[Collected data]

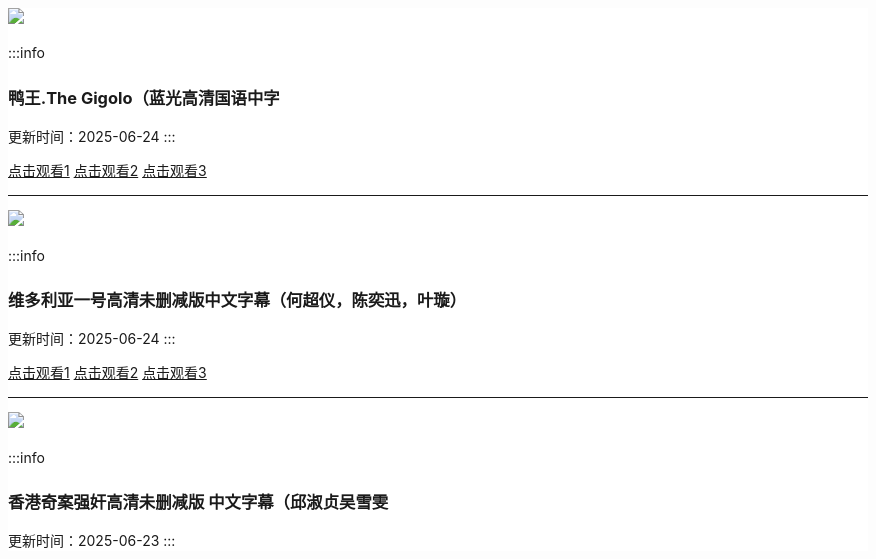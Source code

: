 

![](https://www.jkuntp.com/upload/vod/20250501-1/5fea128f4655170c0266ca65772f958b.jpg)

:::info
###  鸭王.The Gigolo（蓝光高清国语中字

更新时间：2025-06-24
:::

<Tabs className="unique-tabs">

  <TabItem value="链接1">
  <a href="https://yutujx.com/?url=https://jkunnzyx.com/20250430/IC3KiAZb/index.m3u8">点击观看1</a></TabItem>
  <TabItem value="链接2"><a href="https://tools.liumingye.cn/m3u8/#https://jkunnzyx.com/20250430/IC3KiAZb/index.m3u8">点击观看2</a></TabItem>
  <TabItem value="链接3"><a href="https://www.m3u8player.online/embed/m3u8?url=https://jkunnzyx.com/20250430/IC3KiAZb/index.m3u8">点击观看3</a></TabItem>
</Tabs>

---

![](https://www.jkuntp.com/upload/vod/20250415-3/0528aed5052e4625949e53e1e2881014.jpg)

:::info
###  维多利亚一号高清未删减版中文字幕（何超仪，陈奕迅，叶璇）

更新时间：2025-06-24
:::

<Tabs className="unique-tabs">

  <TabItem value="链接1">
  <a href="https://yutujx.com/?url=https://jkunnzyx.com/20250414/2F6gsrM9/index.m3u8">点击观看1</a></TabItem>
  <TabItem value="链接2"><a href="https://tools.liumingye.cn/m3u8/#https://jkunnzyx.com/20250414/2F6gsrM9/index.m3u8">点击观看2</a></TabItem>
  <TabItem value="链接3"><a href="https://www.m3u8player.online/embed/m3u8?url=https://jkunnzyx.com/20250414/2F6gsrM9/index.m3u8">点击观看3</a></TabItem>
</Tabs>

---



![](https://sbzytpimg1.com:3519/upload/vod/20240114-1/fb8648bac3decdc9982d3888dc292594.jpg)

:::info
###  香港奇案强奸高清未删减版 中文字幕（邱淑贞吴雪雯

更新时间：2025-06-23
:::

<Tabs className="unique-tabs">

* * *

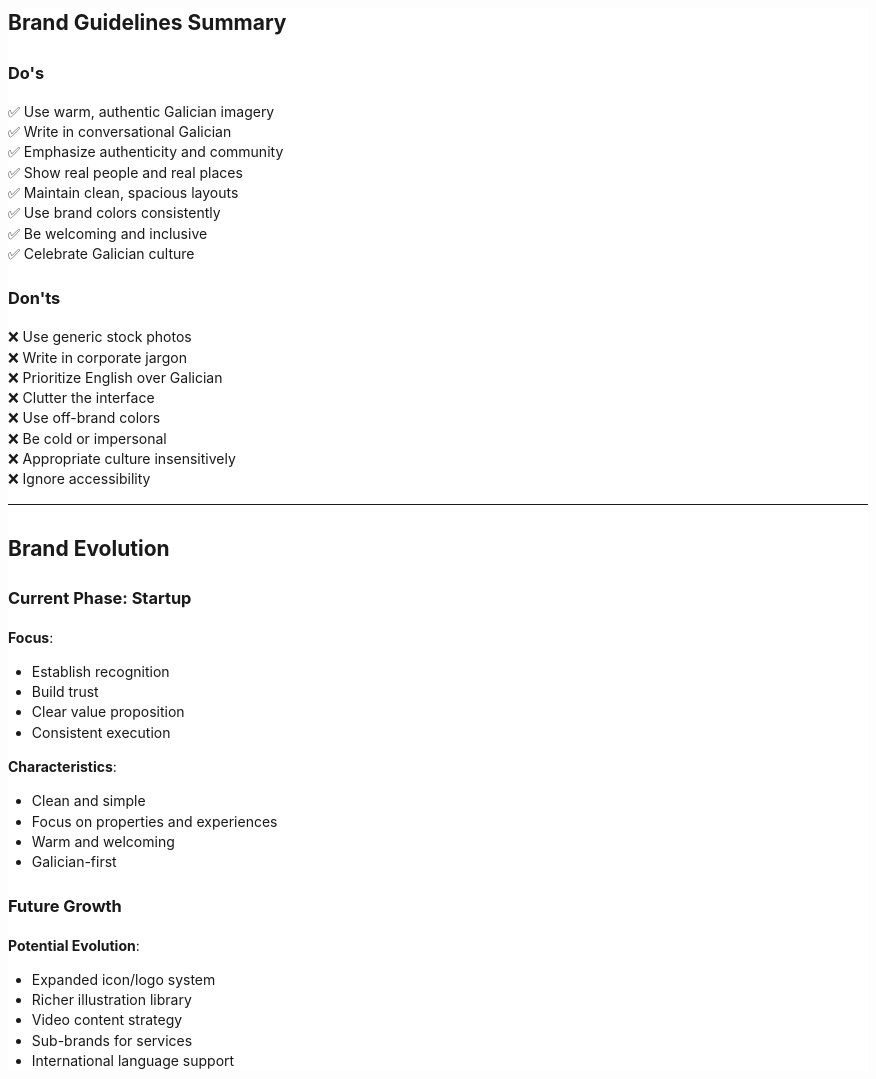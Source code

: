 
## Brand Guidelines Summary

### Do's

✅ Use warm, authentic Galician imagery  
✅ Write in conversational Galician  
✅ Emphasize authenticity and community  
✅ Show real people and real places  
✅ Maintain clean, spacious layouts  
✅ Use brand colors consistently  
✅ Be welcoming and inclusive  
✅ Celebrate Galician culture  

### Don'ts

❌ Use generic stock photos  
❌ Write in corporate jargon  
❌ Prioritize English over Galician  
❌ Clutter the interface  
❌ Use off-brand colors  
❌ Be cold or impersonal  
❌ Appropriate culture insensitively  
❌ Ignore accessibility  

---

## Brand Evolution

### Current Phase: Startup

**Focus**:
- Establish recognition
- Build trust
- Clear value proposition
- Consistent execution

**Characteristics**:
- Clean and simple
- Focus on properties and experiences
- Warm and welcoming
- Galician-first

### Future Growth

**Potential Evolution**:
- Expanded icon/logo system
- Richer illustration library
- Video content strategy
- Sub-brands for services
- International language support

---

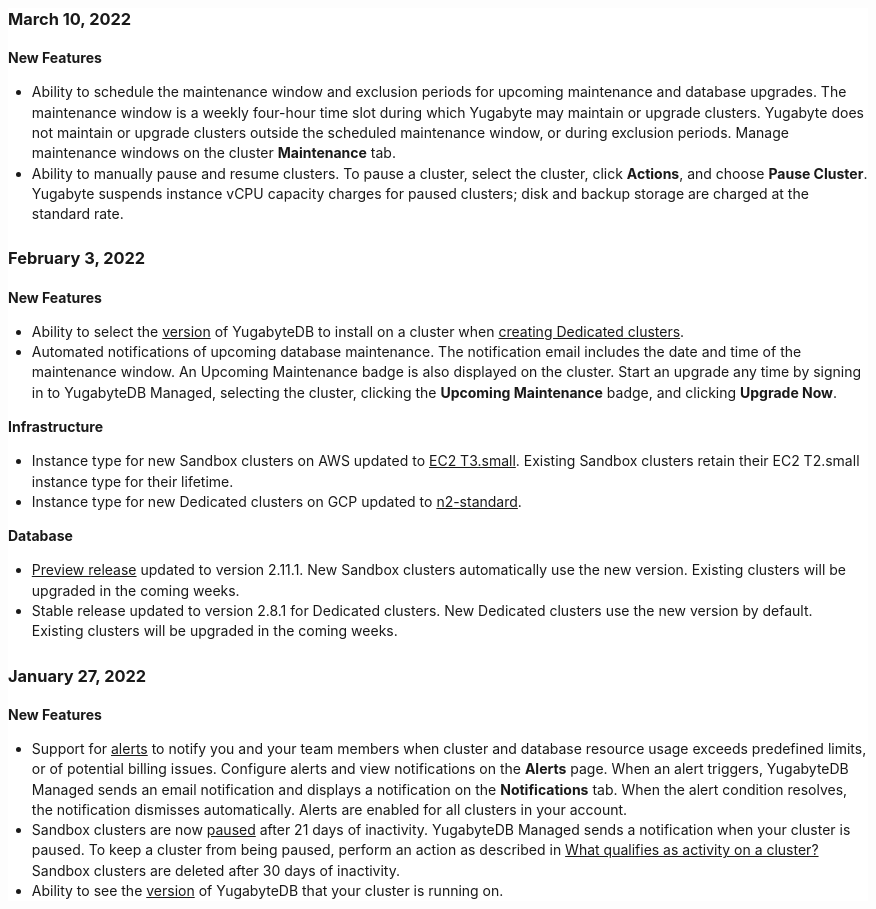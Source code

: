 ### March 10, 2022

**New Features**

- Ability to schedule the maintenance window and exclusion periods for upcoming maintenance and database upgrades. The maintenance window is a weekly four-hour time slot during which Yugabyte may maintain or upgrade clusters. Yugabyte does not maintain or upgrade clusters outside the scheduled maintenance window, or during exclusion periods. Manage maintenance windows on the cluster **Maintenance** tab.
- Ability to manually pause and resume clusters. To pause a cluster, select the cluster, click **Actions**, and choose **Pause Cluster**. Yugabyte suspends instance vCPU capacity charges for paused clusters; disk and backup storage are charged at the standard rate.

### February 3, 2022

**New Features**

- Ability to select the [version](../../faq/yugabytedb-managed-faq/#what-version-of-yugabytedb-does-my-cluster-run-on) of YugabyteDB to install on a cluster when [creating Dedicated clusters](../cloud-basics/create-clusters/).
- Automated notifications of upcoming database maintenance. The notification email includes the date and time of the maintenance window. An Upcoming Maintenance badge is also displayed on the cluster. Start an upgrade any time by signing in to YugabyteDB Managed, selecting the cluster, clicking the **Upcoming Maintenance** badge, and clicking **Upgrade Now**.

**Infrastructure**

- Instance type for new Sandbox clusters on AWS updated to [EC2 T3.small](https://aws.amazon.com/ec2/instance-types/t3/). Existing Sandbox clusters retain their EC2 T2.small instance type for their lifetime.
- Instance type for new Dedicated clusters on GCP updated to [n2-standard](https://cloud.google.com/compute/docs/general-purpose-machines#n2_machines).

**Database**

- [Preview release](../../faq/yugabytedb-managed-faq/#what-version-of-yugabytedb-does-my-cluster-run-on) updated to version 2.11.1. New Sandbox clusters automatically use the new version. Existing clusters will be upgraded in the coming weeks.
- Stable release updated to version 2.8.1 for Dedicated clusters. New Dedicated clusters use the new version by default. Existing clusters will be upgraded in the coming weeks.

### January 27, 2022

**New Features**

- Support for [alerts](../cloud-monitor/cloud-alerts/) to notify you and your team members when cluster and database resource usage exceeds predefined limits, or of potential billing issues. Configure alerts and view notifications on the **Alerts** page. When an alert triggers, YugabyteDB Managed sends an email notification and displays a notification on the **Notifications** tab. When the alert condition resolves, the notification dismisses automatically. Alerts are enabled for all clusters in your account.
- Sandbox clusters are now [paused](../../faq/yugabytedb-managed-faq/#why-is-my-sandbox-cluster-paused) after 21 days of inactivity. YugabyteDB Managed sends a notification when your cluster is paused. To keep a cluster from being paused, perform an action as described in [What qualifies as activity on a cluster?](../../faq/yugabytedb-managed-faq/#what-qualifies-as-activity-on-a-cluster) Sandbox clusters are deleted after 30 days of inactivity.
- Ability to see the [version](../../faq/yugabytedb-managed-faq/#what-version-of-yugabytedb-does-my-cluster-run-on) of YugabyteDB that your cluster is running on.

**Your goal:**
From the records above, transcribe exactly the run of lines that opens with the line holding "March 10, 2022" and closes with the line holding "- Ability to select", both included.

**Answer section:**
: ### March 10, 2022

**New Features**

- Ability to schedule the maintenance window and exclusion periods for upcoming maintenance and database upgrades. The maintenance window is a weekly four-hour time slot during which Yugabyte may maintain or upgrade clusters. Yugabyte does not maintain or upgrade clusters outside the scheduled maintenance window, or during exclusion periods. Manage maintenance windows on the cluster **Maintenance** tab.
- Ability to manually pause and resume clusters. To pause a cluster, select the cluster, click **Actions**, and choose **Pause Cluster**. Yugabyte suspends instance vCPU capacity charges for paused clusters; disk and backup storage are charged at the standard rate.

### February 3, 2022

**New Features**

- Ability to select the [version](../../faq/yugabytedb-managed-faq/#what-version-of-yugabytedb-does-my-cluster-run-on) of YugabyteDB to install on a cluster when [creating Dedicated clusters](../cloud-basics/create-clusters/).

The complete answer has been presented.